- Task objective -
Within these entries, which lines include the string "handle"? Copy each one.
*** Opening of Data for processing ***
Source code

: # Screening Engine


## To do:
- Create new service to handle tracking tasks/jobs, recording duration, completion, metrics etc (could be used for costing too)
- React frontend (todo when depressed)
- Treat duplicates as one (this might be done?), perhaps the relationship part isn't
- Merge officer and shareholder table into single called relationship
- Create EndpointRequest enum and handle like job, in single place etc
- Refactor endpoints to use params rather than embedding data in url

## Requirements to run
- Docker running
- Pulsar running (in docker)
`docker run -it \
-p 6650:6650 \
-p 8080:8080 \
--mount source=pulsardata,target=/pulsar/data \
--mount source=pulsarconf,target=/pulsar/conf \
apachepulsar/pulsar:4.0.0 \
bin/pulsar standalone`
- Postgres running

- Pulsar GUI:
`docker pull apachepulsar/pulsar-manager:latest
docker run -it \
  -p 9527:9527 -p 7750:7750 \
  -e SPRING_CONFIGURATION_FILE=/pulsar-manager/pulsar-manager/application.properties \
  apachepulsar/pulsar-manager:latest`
*** Close of Data for processing ***
- Solved problem -
- Create new service to handle tracking tasks/jobs, recording duration, completion, metrics etc (could be used for costing too)
- Create EndpointRequest enum and handle like job, in single place etc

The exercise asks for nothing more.